On Thu, 2005-09-22 at 17:03 -0500, Pat Hayes wrote:
[...]
> 7. Another, related, question is whether or not logically equivalent 
> graphs should give identical answer bindings. We did not give this 
> issue as much telecon attention as it needed, mia culpa.
> 
> Peter P-S, if I understand his point, claims that implementations 
> should be free to store graphs in RDF-equivalent forms (in 
> particular, to convert graphs to their 'lean' subgraphs) without 
> affecting interoperability,

Yes, I think that point is well-made, but..

>  so that it should not be possible for a 
> SPARQL query to distinguish G1 and G2.

... I think you might be taking that too far.

Consider a design where minimal-ness is treated analagously
to distinctness:

 * it's always correct to return a minimal answer

 * a minimal answer is required when the query requests
 it explicitly, using DISTINCT or perhaps a new MINIMAL keyword.

 * a redundant answer is allowed as long as the query doesn't
 say otherwise.


Both implementations that keep their datasets in lean form as
well as those that don't can meet those criteria.
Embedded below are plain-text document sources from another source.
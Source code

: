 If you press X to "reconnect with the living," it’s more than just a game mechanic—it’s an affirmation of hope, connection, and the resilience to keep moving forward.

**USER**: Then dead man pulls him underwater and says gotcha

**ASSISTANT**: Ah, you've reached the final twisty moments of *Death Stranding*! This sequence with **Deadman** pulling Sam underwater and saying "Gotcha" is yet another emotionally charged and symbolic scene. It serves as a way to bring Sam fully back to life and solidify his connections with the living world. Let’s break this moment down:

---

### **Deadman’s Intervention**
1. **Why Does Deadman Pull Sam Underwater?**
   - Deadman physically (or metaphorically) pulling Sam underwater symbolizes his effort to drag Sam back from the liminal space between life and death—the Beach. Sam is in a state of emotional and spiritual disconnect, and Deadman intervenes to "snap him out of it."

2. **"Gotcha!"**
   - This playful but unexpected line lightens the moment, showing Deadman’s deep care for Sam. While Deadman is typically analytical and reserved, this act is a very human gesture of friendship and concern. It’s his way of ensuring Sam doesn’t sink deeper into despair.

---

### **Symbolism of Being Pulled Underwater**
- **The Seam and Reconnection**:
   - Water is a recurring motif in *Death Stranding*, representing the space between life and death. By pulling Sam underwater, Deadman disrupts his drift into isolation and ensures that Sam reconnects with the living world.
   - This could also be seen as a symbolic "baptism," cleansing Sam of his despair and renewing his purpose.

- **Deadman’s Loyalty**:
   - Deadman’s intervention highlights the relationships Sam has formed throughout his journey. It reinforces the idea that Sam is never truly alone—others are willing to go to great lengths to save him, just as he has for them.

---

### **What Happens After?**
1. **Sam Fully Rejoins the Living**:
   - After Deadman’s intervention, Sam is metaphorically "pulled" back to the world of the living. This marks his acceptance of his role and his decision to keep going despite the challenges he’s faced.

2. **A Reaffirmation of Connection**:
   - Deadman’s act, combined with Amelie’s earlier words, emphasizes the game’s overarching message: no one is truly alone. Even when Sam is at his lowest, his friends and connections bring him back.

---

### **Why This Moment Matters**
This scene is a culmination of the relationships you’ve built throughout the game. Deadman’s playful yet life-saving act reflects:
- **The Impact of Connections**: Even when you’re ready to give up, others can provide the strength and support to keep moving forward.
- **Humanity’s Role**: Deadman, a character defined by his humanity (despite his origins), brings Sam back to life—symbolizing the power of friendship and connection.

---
Those
that don't will have some extra work to do when
the query requires a DISTINCT/MINIMAL answer.



> On the telecon we discussed Enrico's suggestion that SPARQL answers 
> should have redundancies removed, so as to achieve this. It was noted 
> that this could be done either at the client or server side of the 
> transaction, and it was agreed that it should be a client-specifiable 
> option, if included, rather than mandatory (although this does not 
> seem to fully meet Peter's objection. Do I have this right??).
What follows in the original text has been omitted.